I want to minimise the maximum value the function f(a,b,c) takes over the range l <= c <= u for some lower and upper bounds l and u by changing the parameters a and b. I think I will need a double iteration but beyond that I have no idea how to begin.

I would greatly appreciate any of: an answer, help in phrasing this more clearly or information about where I can look to find the answer myself. I have tried to look elsewhere for an answer, but I am struggling to know what to search for.

EDIT: As an example, suppose f(a,b,c) is abs(g(a,c)-b).

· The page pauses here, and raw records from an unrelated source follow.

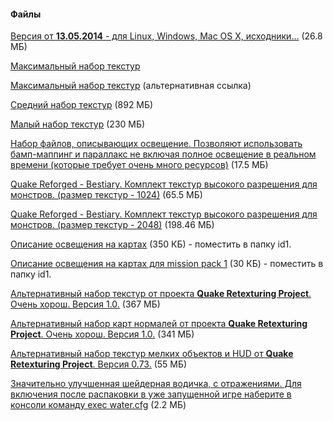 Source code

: #### Файлы
[Версия от **13.05.2014** - для Linux, Windows, Mac OS X, исходники...](/files/darkplacesengine20140513.zip) (26.8 МБ)

[Максимальный набор текстур](http://icculus.org/twilight/darkplaces/files/rygel-dp-texturepack-ultra.pk3)

[Максимальный набор текстур](https://www.moddb.com/mods/optimized-rygel/downloads/rygels-texturepack-xolveoptimized) (альтернативная ссылка)

[Средний набор текстур](/files/rygel-dp-texturepack-high.pk3) (892 МБ)

[Малый набор текстур](http://quore.free.fr/download/rygel-dp-texturepack-small.pk3) (230 МБ)

[Набор файлов, описывающих освещение. Позволяют использовать бамп-маппинг и параллакс не включая полное освещение в реальном времени (которые требует очень много ресурсов)](/files/deluxemaps_id1.pk3) (17.5 МБ)

[Quake Reforged - Bestiary. Комплект текстур высокого разрешения для монстров. (размер текстур - 1024)](http://quakeone.com/reforged/Bestiary/files/QR_QuakeBestiary_1024.7z) (65.5 МБ)

[Quake Reforged - Bestiary. Комплект текстур высокого разрешения для монстров. (размер текстур - 2048)](http://quakeone.com/reforged/Bestiary/files/QR_QuakeBestiary_2048.7z) (198.46 МБ)

[Описание освещения на картах](/files/romirtlights_id1.pk3) (350 КБ) - поместить в папку id1.

[Описание освещения на картах для mission pack 1](/files/romirtlights_soa.pk3) (30 КБ) - поместить в папку id1.

[Альтернативный набор текстур от проекта **Quake Retexturing Project**. Очень хорош. Версия 1.0.](http://bfeared.com/library/quake/qrp/QRP_map_textures_v.1.00.pk3.7z) (367 МБ)

[Альтернативный набор карт нормалей от проекта **Quake Retexturing Project**. Очень хорош. Версия 1.0.](http://bfeared.com/library/quake/qrp/QRP_normalmap_textures_add-on_v.1.00.pk3.7z) (341 МБ)

[Альтернативный набор текстур мелких объектов и HUD от **Quake Retexturing Project**. Версия 0.73.](http://qrp.quakeone.com/qrp_downloads/QRP_item_textures_v.0.73_dp.pk3.7z) (55 МБ)

[Значительно улучшенная шейдерная водичка, с отражениями. Для включения после распаковки в уже запущенной игре наберите в консоли команду exec water.cfg](/files/dp_pretty_water.zip) (2.2 МБ)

I have tried to vary a so that p(a) = max(g(a,c)) - min(g(a,c)) is minimised over c which would then easily allow me to compute what b should be, but the problem I am having is that g is not necessarily an easy to work with function.

Answer 1

If you have the optimization toolbox, use fmincon:

X = fmincon(@(X) max(g(X(1),X(3))) - min(g(X(1),X(3))),... % the "cost function", i.e., what you want to minimize
            [0 0 1],...                                    % an initial guess for [a b c]
            [],[], [],[],...                               % (irrelevant for your problem)
            [-inf -inf 1], [+inf +inf u]);                 % lower and upper bounds for [a b c]

If you don't have the optimization toolbox, you can use my fminsearch wrapper minimize in exactly the same way. minimize uses fminsearch (which is included in standard MATLAB), but fminsearch cannot handle constraints, and minimize can.

What's more, that "initial estimate" can be hard to come by. You can do a simple grid search (as you suggested), but that tends to be tedious and slow, especially for larger problems. minimize can run without an initial estimate, in which case it will try an optimization a bunch of times for a bunch of random initial values within the bound constraints, and return the best one.

Answer 2

You can use fminsearch and add a large negative value to out-of-bound solutions:

% Your input
f = @(a,b,c) (a-2).^2+(b.^2-9)^2+sin(2*pi*c).^2;
u = 0.7;
l = -0.01;
% function to optimize
f2 = @(a) abs(f(a(1),a(2),a(3))+1e15*(a(3)>u|a(3)<l));
% Find a minima
fminsearch(f2,[1.6 1 0.2])